Start of Data under study

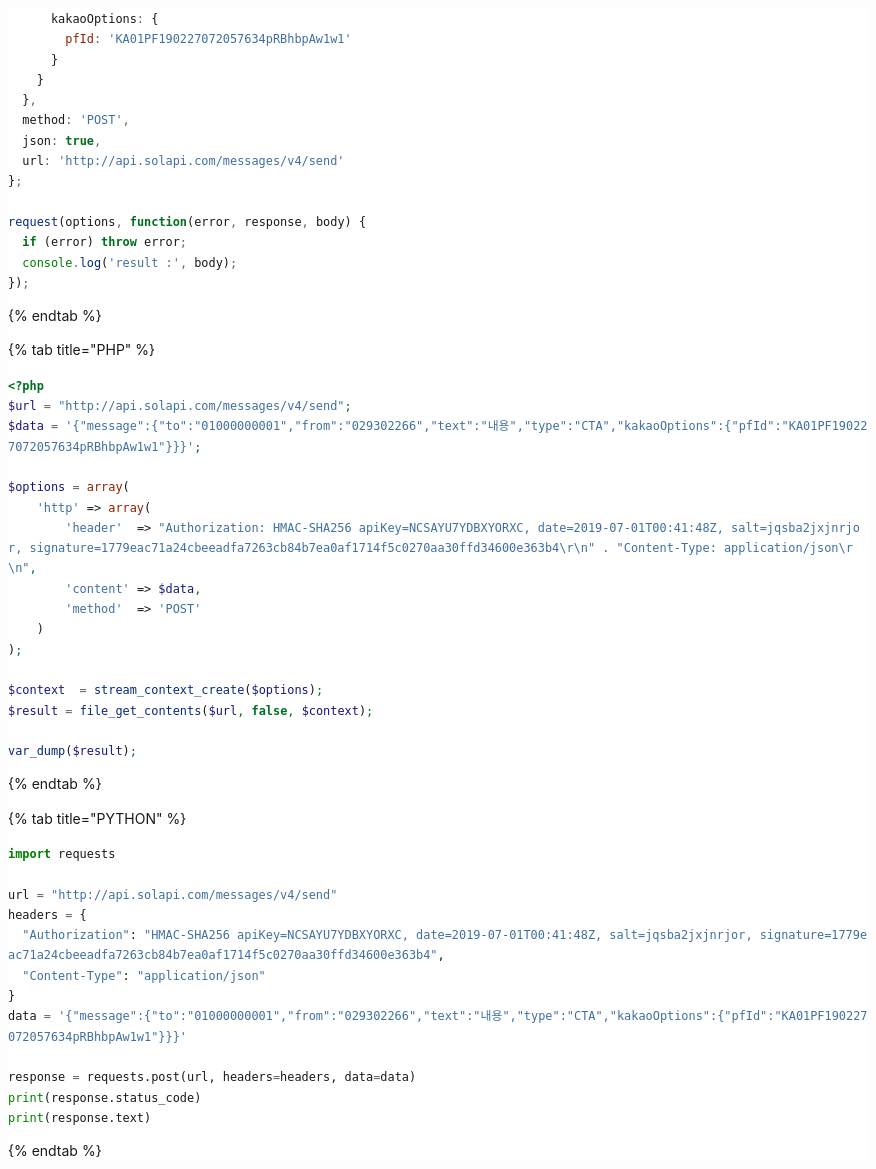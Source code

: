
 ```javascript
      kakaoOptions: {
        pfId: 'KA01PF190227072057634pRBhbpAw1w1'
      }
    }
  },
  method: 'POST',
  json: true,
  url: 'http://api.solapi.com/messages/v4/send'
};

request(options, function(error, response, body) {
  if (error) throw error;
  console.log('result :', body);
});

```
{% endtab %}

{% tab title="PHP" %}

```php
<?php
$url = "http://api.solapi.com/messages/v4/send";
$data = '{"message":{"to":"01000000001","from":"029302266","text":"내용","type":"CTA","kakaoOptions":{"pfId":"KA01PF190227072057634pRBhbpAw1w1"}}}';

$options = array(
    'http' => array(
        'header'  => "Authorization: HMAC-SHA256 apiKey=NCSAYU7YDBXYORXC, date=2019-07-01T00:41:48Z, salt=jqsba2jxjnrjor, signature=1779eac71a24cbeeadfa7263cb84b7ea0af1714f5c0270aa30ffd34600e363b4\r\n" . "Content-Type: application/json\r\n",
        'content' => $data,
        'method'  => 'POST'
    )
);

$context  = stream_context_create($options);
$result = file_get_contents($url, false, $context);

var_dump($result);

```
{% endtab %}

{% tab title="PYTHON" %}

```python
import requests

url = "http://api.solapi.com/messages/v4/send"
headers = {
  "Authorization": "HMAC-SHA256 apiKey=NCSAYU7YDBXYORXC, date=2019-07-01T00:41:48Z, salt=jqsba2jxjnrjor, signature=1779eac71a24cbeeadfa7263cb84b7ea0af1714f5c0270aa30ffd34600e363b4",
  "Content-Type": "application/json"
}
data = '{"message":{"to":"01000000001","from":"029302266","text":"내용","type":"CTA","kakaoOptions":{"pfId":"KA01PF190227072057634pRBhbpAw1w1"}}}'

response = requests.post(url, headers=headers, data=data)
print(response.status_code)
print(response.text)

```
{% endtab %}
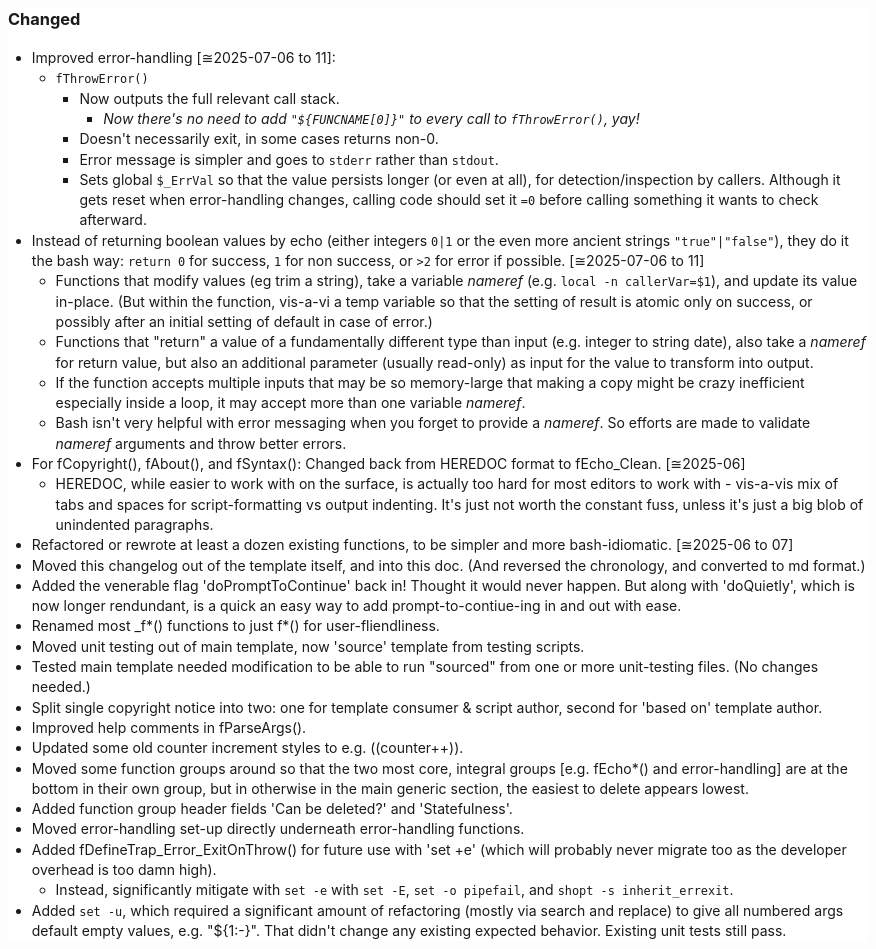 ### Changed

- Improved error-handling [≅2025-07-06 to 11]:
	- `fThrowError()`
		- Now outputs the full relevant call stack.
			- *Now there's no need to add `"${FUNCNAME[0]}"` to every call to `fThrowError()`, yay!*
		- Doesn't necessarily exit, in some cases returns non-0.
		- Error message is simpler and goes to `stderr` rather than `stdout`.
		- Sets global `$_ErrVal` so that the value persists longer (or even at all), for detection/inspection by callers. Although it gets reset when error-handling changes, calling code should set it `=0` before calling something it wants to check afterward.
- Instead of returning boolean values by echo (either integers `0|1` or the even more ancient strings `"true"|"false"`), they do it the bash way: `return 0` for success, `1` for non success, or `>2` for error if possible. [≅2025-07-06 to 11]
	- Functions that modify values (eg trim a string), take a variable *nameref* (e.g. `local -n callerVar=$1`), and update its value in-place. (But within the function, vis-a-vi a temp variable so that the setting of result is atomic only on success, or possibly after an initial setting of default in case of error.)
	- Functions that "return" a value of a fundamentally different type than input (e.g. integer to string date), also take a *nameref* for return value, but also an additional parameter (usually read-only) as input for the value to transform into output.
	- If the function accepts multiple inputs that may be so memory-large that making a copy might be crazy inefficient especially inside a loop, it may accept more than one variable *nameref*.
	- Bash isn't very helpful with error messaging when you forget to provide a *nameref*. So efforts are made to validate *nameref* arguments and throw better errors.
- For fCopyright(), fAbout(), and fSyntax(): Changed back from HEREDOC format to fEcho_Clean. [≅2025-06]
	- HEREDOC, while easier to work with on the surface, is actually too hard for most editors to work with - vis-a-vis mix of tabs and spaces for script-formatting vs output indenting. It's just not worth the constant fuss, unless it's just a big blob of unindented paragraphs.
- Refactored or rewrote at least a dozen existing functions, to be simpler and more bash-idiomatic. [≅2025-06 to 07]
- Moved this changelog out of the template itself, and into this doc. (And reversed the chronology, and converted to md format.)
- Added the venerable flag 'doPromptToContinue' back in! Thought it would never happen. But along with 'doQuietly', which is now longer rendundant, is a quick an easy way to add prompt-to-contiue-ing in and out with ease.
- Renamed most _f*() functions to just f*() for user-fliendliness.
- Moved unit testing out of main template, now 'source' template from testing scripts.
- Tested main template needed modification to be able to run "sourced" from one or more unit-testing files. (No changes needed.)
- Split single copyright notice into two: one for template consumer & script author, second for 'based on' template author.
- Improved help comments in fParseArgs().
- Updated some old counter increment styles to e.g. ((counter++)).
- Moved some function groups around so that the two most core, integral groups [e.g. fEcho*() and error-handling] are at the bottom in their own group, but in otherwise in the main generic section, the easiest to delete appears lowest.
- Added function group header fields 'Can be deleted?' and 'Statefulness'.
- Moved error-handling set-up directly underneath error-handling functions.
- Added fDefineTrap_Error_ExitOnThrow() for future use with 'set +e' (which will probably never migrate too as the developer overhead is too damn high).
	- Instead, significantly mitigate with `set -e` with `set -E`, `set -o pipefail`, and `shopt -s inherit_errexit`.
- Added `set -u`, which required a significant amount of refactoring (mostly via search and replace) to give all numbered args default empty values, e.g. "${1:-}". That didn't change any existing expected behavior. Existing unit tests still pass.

End of Data under study
Start of Data under study

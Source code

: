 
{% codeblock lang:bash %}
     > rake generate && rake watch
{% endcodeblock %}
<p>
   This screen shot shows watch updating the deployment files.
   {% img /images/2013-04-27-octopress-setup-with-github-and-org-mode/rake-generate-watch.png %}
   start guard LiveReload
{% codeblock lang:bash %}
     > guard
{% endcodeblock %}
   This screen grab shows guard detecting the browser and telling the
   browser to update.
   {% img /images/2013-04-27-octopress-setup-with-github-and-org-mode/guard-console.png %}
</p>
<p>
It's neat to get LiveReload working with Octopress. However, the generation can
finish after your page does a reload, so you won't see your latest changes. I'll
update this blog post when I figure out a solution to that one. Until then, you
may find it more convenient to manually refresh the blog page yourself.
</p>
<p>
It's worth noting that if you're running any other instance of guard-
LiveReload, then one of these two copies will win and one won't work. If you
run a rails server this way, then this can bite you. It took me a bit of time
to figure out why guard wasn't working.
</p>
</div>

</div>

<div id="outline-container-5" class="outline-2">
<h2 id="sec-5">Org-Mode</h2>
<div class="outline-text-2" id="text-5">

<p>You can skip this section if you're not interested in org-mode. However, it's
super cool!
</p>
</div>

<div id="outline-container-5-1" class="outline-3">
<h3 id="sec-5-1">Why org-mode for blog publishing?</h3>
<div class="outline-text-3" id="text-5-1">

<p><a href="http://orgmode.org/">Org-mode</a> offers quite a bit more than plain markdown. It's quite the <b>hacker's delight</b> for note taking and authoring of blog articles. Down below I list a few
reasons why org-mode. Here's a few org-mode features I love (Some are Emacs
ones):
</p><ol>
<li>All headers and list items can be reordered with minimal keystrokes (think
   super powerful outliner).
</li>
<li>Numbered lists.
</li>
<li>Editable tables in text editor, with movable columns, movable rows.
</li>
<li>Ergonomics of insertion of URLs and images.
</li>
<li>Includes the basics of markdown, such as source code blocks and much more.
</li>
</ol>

End of Data under study

• [Task details]:
Copy all lines from the entries that contain the word "HEREDOC".

• [Response to the exercise]:
- For fCopyright(), fAbout(), and fSyntax(): Changed back from HEREDOC format to fEcho_Clean. [≅2025-06]
	- HEREDOC, while easier to work with on the surface, is actually too hard for most editors to work with - vis-a-vis mix of tabs and spaces for script-formatting vs output indenting. It's just not worth the constant fuss, unless it's just a big blob of unindented paragraphs.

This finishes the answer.